* PROBLEM STATEMENT: Work out how many lines of the listing hold "youtube", then state only that count.
=== Section Start ===
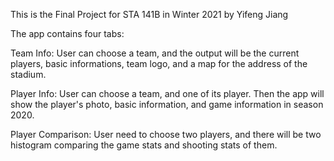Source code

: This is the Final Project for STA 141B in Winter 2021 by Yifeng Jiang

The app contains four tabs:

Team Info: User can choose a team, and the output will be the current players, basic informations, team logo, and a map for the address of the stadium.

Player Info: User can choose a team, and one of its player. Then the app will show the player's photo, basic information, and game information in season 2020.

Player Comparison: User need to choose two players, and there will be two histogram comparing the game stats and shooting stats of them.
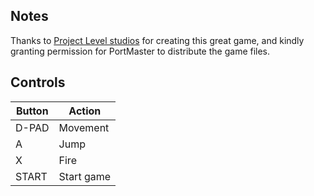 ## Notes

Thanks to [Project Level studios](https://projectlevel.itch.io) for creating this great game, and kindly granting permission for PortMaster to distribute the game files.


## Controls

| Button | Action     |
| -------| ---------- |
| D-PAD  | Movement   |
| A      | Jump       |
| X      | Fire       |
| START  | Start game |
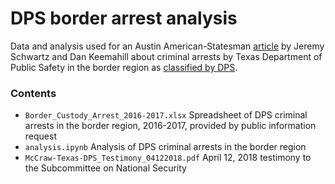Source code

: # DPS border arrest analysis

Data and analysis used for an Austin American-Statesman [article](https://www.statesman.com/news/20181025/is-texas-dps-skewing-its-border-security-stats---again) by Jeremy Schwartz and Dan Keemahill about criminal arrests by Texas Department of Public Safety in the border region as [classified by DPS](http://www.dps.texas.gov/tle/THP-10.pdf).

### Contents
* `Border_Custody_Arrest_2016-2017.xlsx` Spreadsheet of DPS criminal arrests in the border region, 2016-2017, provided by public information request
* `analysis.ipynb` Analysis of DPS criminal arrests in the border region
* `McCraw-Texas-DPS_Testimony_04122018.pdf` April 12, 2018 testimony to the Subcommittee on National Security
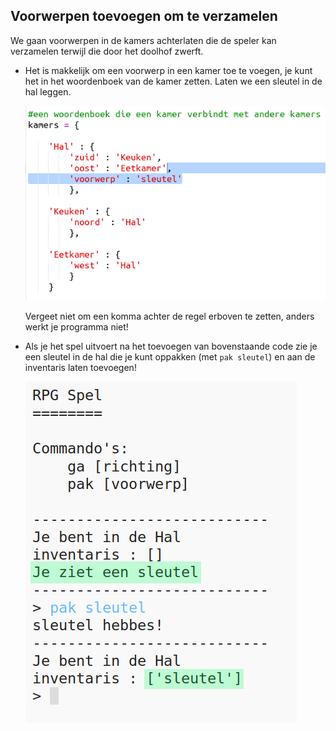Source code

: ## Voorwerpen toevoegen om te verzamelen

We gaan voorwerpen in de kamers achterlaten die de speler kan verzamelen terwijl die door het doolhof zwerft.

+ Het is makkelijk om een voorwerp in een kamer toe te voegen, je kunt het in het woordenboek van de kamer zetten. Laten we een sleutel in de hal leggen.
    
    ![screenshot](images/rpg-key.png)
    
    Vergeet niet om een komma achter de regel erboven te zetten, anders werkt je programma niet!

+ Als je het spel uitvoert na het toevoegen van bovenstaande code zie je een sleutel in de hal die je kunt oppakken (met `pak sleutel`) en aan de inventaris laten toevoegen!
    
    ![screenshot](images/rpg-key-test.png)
=== Section End ===
=== Section Start ===
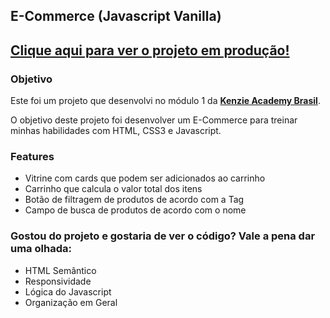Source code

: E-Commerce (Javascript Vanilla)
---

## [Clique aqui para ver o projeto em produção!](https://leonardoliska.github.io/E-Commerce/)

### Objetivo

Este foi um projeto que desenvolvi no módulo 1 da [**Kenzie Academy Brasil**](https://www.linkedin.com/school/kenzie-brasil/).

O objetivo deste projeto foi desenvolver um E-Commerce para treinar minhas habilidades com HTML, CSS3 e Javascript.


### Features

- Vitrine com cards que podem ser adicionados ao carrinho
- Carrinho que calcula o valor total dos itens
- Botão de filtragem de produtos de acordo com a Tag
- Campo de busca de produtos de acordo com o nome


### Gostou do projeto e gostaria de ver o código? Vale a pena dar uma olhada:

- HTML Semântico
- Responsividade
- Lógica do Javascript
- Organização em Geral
=== Section End ===
=== Section Start ===
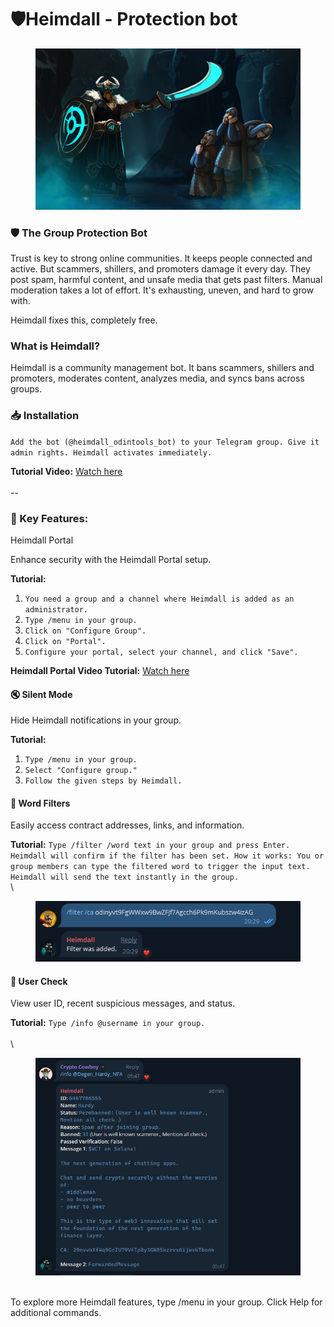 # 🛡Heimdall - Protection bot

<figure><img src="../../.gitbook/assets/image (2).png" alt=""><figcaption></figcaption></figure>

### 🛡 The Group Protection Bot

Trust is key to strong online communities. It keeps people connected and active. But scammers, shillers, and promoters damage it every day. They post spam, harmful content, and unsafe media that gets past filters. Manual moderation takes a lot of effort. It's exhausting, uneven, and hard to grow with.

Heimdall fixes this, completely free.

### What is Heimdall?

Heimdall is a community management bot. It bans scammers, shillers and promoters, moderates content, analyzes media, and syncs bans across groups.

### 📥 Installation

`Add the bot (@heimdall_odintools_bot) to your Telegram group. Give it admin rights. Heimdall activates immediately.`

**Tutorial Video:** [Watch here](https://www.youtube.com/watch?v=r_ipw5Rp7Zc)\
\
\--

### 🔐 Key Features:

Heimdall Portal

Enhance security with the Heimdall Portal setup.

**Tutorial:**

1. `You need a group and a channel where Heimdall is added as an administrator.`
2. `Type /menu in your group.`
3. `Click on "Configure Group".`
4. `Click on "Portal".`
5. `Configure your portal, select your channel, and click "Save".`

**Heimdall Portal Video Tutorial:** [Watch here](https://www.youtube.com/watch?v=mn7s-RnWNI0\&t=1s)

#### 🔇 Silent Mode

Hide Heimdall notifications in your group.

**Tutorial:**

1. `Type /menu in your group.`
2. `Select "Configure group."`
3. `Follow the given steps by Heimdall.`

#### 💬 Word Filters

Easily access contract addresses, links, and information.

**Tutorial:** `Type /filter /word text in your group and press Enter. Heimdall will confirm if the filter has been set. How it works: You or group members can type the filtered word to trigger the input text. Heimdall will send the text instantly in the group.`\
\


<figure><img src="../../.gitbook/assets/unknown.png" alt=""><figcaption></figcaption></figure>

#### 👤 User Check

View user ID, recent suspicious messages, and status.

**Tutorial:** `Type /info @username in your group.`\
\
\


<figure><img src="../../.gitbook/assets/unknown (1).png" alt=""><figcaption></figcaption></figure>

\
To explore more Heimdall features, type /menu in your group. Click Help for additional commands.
=== Section End ===
* RESULT OF THIS TASK: 2